1.      Security in almost all types of intelligent devices is in terrible shape and borders on being nonexistent. However,

2.      Even if you want to take security matters for a device into your own hands (e.g., do your own vulnerability management), you’re going to have a hard time doing that.

The first event was when I wrote this post, which reported that a person involved in product security for a major medical device maker told me he had never reported a vulnerability for one of their devices, and in fact he wouldn’t know how to report one. Since most CVE reports (which form the basis for all listings in the NVD and the great majority of them in other vulnerability databases) are created by the developer of the product reporting the vulnerability (either a software product or an intelligent device), this probably means that none of that company’s products lists any vulnerabilities in the NVD.

In fact, since a CPE name is only created when a vulnerability is reported for a product (more correctly, a particular version of a product), this probably means nothing will be found when someone searches for that product in the NVD. This isn’t good, but it’s made worse by the fact that the message that displays when that happens is “There are 0 matching records.” This is the same message that displays when there is a CPE name for the product, but there aren’t any vulnerabilities reported against the product. In other words, a user that searches on a product and receives that message should either be elated that it’s a “vulnerability-free” product or worried that it might be loaded with vulnerabilities, but the supplier of the product doesn’t report them. How do you tell which is the correct conclusion to draw?
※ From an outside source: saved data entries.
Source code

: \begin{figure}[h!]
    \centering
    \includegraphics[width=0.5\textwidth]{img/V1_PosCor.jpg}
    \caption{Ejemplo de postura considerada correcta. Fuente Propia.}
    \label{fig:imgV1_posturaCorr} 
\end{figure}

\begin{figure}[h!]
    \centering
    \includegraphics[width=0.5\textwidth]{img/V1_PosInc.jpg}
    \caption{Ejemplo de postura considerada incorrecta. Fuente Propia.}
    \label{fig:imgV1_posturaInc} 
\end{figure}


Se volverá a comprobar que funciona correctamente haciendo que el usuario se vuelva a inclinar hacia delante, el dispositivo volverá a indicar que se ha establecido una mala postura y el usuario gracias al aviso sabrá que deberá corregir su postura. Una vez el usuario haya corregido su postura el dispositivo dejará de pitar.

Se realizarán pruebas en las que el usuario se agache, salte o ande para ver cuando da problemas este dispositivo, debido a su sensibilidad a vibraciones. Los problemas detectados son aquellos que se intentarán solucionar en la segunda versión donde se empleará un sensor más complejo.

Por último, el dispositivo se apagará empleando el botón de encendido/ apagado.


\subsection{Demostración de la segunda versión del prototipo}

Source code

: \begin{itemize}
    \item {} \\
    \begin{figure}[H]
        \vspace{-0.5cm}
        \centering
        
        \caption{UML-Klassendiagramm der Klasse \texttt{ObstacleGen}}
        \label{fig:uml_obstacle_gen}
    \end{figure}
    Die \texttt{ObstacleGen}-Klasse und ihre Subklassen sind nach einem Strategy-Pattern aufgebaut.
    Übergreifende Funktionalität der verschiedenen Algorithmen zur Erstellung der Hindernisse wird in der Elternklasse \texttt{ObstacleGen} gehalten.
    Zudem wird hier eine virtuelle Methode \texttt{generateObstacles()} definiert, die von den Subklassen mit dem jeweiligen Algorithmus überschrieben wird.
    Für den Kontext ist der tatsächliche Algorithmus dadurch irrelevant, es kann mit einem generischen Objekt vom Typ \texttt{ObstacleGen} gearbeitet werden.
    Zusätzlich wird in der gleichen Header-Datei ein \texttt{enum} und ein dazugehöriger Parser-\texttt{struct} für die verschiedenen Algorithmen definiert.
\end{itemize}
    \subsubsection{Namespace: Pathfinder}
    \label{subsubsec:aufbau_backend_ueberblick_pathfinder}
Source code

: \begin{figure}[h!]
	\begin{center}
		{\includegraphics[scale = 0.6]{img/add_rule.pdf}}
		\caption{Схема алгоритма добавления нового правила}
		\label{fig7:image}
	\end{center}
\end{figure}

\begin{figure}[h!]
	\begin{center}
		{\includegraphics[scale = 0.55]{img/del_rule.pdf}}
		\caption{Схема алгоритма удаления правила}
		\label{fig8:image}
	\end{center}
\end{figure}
Perhaps a coin flip?

My friend defended the fact that his company doesn’t report product vulnerabilities by saying they would only report a vulnerability if they had patched it. This would be comforting, if we were talking about a software product, and the developer would normally quickly release a patch for a serious vulnerability. 

But that's not how devices work. The user can't apply a patch themselves. They have to wait for the supplier to issue an update that includes the patch fix. And since releasing a device update requires a lot of work, device makers usually hold patches until they can be included with the next update. Even that wouldn't be terrible, if the device maker released an update every month (which I had naively assumed was the case). 

But my friend said his company only releases an update for their devices (which are medical devices, remember. They aren’t baby monitors or recipe servers) once a year. This changes everything. Let’s say a device manufacturer discovers a serious vulnerability in one of their devices the day after they released their annual update. Assuming they’re on an annual update schedule, this means the vulnerability won’t be patched in the field for 364 days.

Will the manufacturer let their customers know about this serious vulnerability and the fact that it won’t be fixed in the device they use for another 364 days – so they can at least apply some alternative mitigation to the device, even perhaps pulling it from their network altogether? If they’re like my friend’s company, the answer seems to be no. My friend said they won’t issue a notification for the vulnerability until it’s patched in the field. Where does that leave their customers if they’re attacked using that vulnerability during those 364 days? The answer seems to be "SOL".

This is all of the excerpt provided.